The starting dose of Daprodustat was between 1 and 4 mg orally daily, according to the baseline hemoglobin level if the patient was not receiving an ESA, and according to the ESA dose if the patient was receiving an ESA, and dose adjustments ranged from 1 to 24 mg. The starting dose of subcutaneous Darbepoetin alfa was based on the patient’s weight and hemoglobin level at the time of randomization if the patient was not receiving an ESA or on the previous ESA dose if the patient was receiving an ESA. Dose increments were predefined, and the dose was increased by 25 to 33%. The study included a provision for the use of IV iron, PRBC transfusion, or both. The mean baseline hemoglobin levels were similar in the two treatment groups and was 9.9 plus or minus 0.9 g/dl. The researchers used a trial-specific algorithm for both treatment groups to achieve and maintain a hemoglobin level in the target range of 10-11 g/dl. Patient characteristics were well balanced in both treatment groups. Patients were evaluated at least every 4 weeks during the first year of the study and at least every 12 weeks thereafter. The Primary noninferiority outcomes were the mean change in the hemoglobin level from baseline to weeks 28 through 52, and the first occurrence of a Major Adverse Cardiovascular Event (MACE- a composite of death from any cause, nonfatal myocardial infarction, or nonfatal stroke). These and other cardiovascular events were adjudicated by a blinded independent committee.
Daprodustat was noted to be noninferior and as effective as Darbepoetin alfa in increasing and maintaining hemoglobin levels in patients with CKD and anemia who were not receiving dialysis, and this benefit on hemoglobin levels was consistent across prespecified subgroups. Daprodustat was also noninferior to Darbepoetin alfa with respect to cardiovascular safety in the primary analysis. During a median follow up of 1.9 years, a first MACE occurred in 19.5% of patients in the Daprodustat group and 19.2% of patients in the Darbepoetin alfa group, and this met the prespecified noninferiority margin. There was no difference in the rates of thromboembolic events and hospitalization for heart failure among the treatment groups.

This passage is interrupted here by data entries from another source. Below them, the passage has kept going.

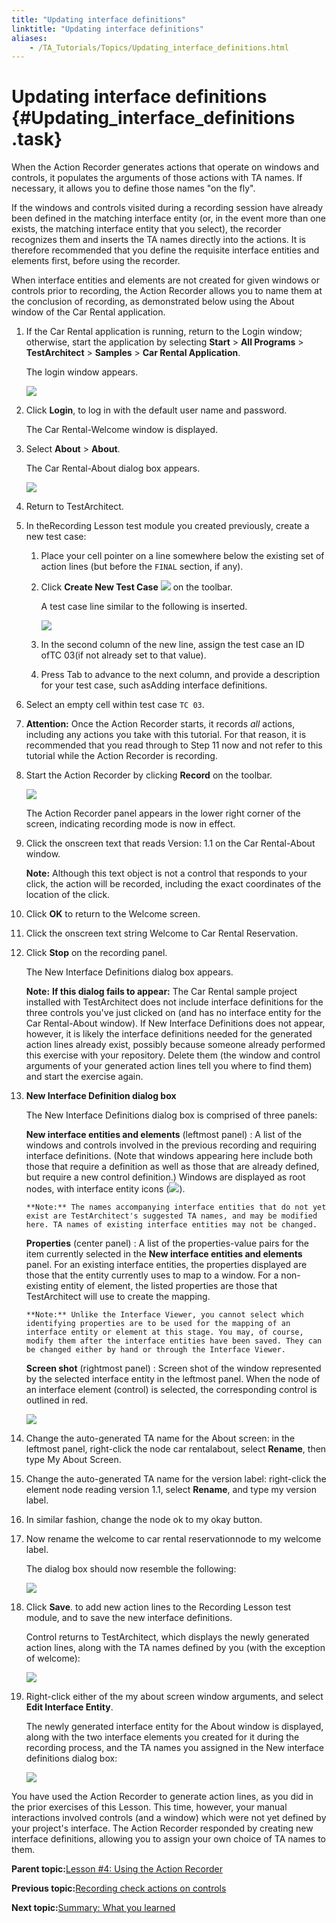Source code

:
 ```yaml
--- 
title: "Updating interface definitions"
linktitle: "Updating interface definitions"
aliases: 
    - /TA_Tutorials/Topics/Updating_interface_definitions.html
---
```

# Updating interface definitions {#Updating_interface_definitions .task}

When the Action Recorder generates actions that operate on windows and controls, it populates the arguments of those actions with TA names. If necessary, it allows you to define those names "on the fly".

If the windows and controls visited during a recording session have already been defined in the matching interface entity \(or, in the event more than one exists, the matching interface entity that you select\), the recorder recognizes them and inserts the TA names directly into the actions. It is therefore recommended that you define the requisite interface entities and elements first, before using the recorder.

When interface entities and elements are not created for given windows or controls prior to recording, the Action Recorder allows you to name them at the conclusion of recording, as demonstrated below using the About window of the Car Rental application.

1.  If the Car Rental application is running, return to the Login window; otherwise, start the application by selecting **Start** \> **All Programs** \> **TestArchitect** \> **Samples** \> **Car Rental Application**.

    The login window appears.

    ![](../../reuse/../TA_Tutorials/Images/app.Car_Rental.Login.unmodified.png)

2.  Click **Login**, to log in with the default user name and password.

    The Car Rental-Welcome window is displayed.

3.  Select **About** \> **About**.

    The Car Rental-About dialog box appears.

    ![](../Images/tutActionRecorder_10.png)

4.  Return to TestArchitect.

5.  In theRecording Lesson test module you created previously, create a new test case:

    1.  Place your cell pointer on a line somewhere below the existing set of action lines \(but before the `FINAL` section, if any\).

    2.  Click **Create New Test Case** ![](../../reuse/../TA_Tutorials/Images/btn.TAC_toolbar.CreateTestCase.png) on the toolbar.

        A test case line similar to the following is inserted.

        ![](../../reuse/../TA_Tutorials/Images/misc.TAC.Test_case_03_line.png)

    3.  In the second column of the new line, assign the test case an ID ofTC 03\(if not already set to that value\).

    4.  Press Tab to advance to the next column, and provide a description for your test case, such asAdding interface definitions.

6.  Select an empty cell within test case `TC 03`.

7.  **Attention:** Once the Action Recorder starts, it records *all* actions, including any actions you take with this tutorial. For that reason, it is recommended that you read through to Step 11 now and not refer to this tutorial while the Action Recorder is recording.

8.  Start the Action Recorder by clicking **Record** on the toolbar.

    ![](../Images/tutActionRecorder_2.png)

    The Action Recorder panel appears in the lower right corner of the screen, indicating recording mode is now in effect.

9.  Click the onscreen text that reads Version: 1.1 on the Car Rental-About window.

    **Note:** Although this text object is not a control that responds to your click, the action will be recorded, including the exact coordinates of the location of the click.

10. Click **OK** to return to the Welcome screen.

11. Click the onscreen text string Welcome to Car Rental Reservation.

12. Click **Stop** on the recording panel.

    The New Interface Definitions dialog box appears.

    **Note:** **If this dialog fails to appear:** The Car Rental sample project installed with TestArchitect does not include interface definitions for the three controls you've just clicked on \(and has no interface entity for the Car Rental-About window\). If New Interface Definitions does not appear, however, it is likely the interface definitions needed for the generated action lines already exist, possibly because someone already performed this exercise with your repository. Delete them \(the window and control arguments of your generated action lines tell you where to find them\) and start the exercise again.

13. **New Interface Definition dialog box**

    The New Interface Definitions dialog box is comprised of three panels:

    **New interface entities and elements** \(leftmost panel\)
    :   A list of the windows and controls involved in the previous recording and requiring interface definitions. \(Note that windows appearing here include both those that require a definition as well as those that are already defined, but require a new control definition.\) Windows are displayed as root nodes, with interface entity icons \(![](../Images/icn.Interface_Viewer.Window.png)\).

        **Note:** The names accompanying interface entities that do not yet exist are TestArchitect's suggested TA names, and may be modified here. TA names of existing interface entities may not be changed.

    **Properties** \(center panel\)
    :   A list of the properties-value pairs for the item currently selected in the **New interface entities and elements** panel. For an existing interface entities, the properties displayed are those that the entity currently uses to map to a window. For a non-existing entity of element, the listed properties are those that TestArchitect will use to create the mapping.

        **Note:** Unlike the Interface Viewer, you cannot select which identifying properties are to be used for the mapping of an interface entity or element at this stage. You may, of course, modify them after the interface entities have been saved. They can be changed either by hand or through the Interface Viewer.

    **Screen shot** \(rightmost panel\)
    :   Screen shot of the window represented by the selected interface entity in the leftmost panel. When the node of an interface element \(control\) is selected, the corresponding control is outlined in red.

    ![](../Images/tutActionRecorder_11.png)

14. Change the auto-generated TA name for the About screen: in the leftmost panel, right-click the node car rentalabout, select **Rename**, then type My About Screen.

15. Change the auto-generated TA name for the version label: right-click the element node reading version 1.1, select **Rename**, and type my version label.

16. In similar fashion, change the node ok to my okay button.

17. Now rename the welcome to car rental reservationnode to my welcome label.

    The dialog box should now resemble the following:

    ![](../Images/tutActionRecorder_12.png)

18. Click **Save**. to add new action lines to the Recording Lesson test module, and to save the new interface definitions.

    Control returns to TestArchitect, which displays the newly generated action lines, along with the TA names defined by you \(with the exception of welcome\):

    ![](../Images/tutActionRecorder_13a.png)

19. Right-click either of the my about screen window arguments, and select **Edit Interface Entity**.

    The newly generated interface entity for the About window is displayed, along with the two interface elements you created for it during the recording process, and the TA names you assigned in the New interface definitions dialog box:

    ![](../Images/tutActionRecorder_14a.png)


You have used the Action Recorder to generate action lines, as you did in the prior exercises of this Lesson. This time, however, your manual interactions involved controls \(and a window\) which were not yet defined by your project's interface. The Action Recorder responded by creating new interface definitions, allowing you to assign your own choice of TA names to them.

**Parent topic:**[Lesson \#4: Using the Action Recorder](../../TA_Tutorials/Topics/Tutorial_Using_the_Action_Recorder.html)

**Previous topic:**[Recording check actions on controls](../../TA_Tutorials/Topics/Defining_Check_Action_on_Control.html)

**Next topic:**[Summary: What you learned](../../TA_Tutorials/Topics/Summary_Action_Recorder.html)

It was noted that patients in the Daprodustat group had more esophageal or gastric erosions (3.6%), compared to 2.1% in the Darbepoetin alfa group. Because of the activation of the HIF pathway by HIF prolyl hydroxylase inhibitor, cancer incidence and progression is a concern and the researchers observed a higher incidence of cancer-related death or tumor progression or recurrence in the Daprodustat group (3.7%) compared to 2.5% in the Darbepoietin alfa group (Relative Risk=1.47)
It was concluded from this study that among patients with CKD and anemia who were not undergoing dialysis, Daprodustat was noninferior to Darbepoetin alfa with respect to the change in the hemoglobin level from baseline and with respect to cardiovascular outcomes. However, the safety of HIF prolyl hydroxylase inhibitors in cancer patients will require longer follow up.
Daprodustat for the Treatment of Anemia in Patients Not Undergoing Dialysis. Singh AK, Carroll K, McMurray JV, et al. for the ASCEND-ND Study Group. N Engl J Med 2021; 385:2313-2324.